It was an episode of many reunions, both happy and not-so. The smoke monster, Lost’s B-moviest of “characters” — made his triumphant return to the island, claiming the life of two Frenchmen. A not-dead Jin reunited with the increasingly emotional Sawyer and his island friends, and Locke took a painful fall down a well and ran into Jack’s dad (also Claire’s, lest you forget!).

It was in some ways the most linear of episodes (there were no actual story-line flashbacks) and least (what’s with all the languages — French, English and Korean?). It was one of ever-changing loyalties. Ben convinces his would-be murderer, Sun, to come along to the Island; Kate decides Jack really isn’t on her side; Charlotte, the unofficial star of the episode, tells us her beloved Daniel had many years ago warned her to never come back to the island. And then she died.

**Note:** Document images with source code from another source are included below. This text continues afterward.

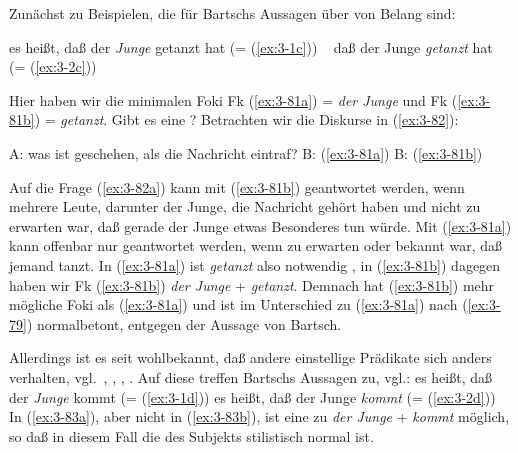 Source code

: \documentclass[output=paper]{langsci/langscibook}
\begin{document}
Zunächst zu Beispielen, die für Bartschs Aussagen über
 von Belang sind:
\begin{exe}
\ex
\label{ex:3-81}
\begin{xlist}
\ex
\label{ex:3-81a}
es heißt, daß der \textit{Junge} getanzt hat (= (\ref{ex:3-1c}))
\ex
\label{ex:3-81b}
~\hphantom{es heißt} daß der Junge \textit{getanzt} hat (= (\ref{ex:3-2c}))
\end{xlist}
\end{exe}
Hier haben wir die minimalen Foki Fk (\ref{ex:3-81a}) = \textit{der Junge}
und Fk (\ref{ex:3-81b}) = \textit{getanzt}. Gibt es eine ?
Betrachten wir die Diskurse in (\ref{ex:3-82}):
\begin{exe}
\ex
\label{ex:3-82}
\begin{xlist}
\ex
\label{ex:3-82a}
A: was ist geschehen, als die Nachricht eintraf?
\ex
\label{ex:3-82b}
B: (\ref{ex:3-81a})
\ex
\label{ex:3-82c}
B: (\ref{ex:3-81b})
\end{xlist}
\end{exe}
Auf die Frage (\ref{ex:3-82a}) kann mit (\ref{ex:3-81b}) geantwortet werden, wenn mehrere Leute,
darunter der Junge, die Nachricht gehört haben und nicht zu erwarten
war, daß gerade der Junge etwas Besonderes tun würde. Mit (\ref{ex:3-81a}) kann
offenbar nur geantwortet werden, wenn zu erwarten oder bekannt war,
daß jemand tanzt. In (\ref{ex:3-81a}) ist \textit{getanzt} also notwendig ,
in (\ref{ex:3-81b}) dagegen haben wir Fk (\ref{ex:3-81b}) \textit{der Junge} +
\textit{getanzt}. Demnach hat (\ref{ex:3-81b}) mehr mögliche Foki als (\ref{ex:3-81a}) und
ist im Unterschied zu (\ref{ex:3-81a}) nach (\ref{ex:3-79}) normalbetont, entgegen der
Aussage von Bartsch.

Allerdings ist es seit \citet{Hatcher56b, Hatcher56a} wohlbekannt, daß
andere einstellige Prädikate sich anders verhalten,
vgl.\ \zb \citet[81 Fn.\,8]{Heidolph70}, \citet[41ff]{Schmerling76},
\citet{Fuchs76}, \citet{AllCrutt79}. Auf diese treffen Bartschs Aussagen
zu, vgl.:
\eal
\label{ex:3-83}
\ex
\label{ex:3-83a}
es heißt, daß der \textit{Junge} kommt (= (\ref{ex:3-1d}))
\ex
\label{ex:3-83b}
es heißt, daß der Junge \textit{kommt} (= (\ref{ex:3-2d}))
\zl
In (\ref{ex:3-83a}), aber nicht in (\ref{ex:3-83b}), ist eine  zu \textit{der Junge} +
\textit{kommt} möglich, so daß in diesem Fall die  des Subjekts
stilistisch normal ist.
\end{document}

Few reveals were made, but the new details we did get were juicy ones. Jack’s dad has been on the island this whole time, seemingly waiting to lead Locke to his imminent martyrdom. Eloise Hawking is in cahoots with Ben (again, who doesn’t this guy have power over). Charlotte spent childhood years on the island, which her mother told her never actually existed, thus inspiring Charlotte’s life’s work of proving her wrong.

The moments leading up to Charlotte’s death were some of the most sweetly sad Lost has yet seen. The flashes had clearly taken their toll on her brain, and so she began mumbling incoherent thoughts. Among them: “You know what mom would say about you marrying an American;” “Turn it up, I love Geronimo Jackson;” and her dying words: “I’m not allowed to have chocolate before dinner.”

We, as Lost viewers, are used to getting our treats in a mixed-up chronological order. It’s what entices us to sit through the equivalent of plot-line vegetables — seriously, network TV should not require so much on-screen translation — and so greatly rejoice in those sweet reveals.

So, let’s get started getting back to the island shall we? See you at Episode Six.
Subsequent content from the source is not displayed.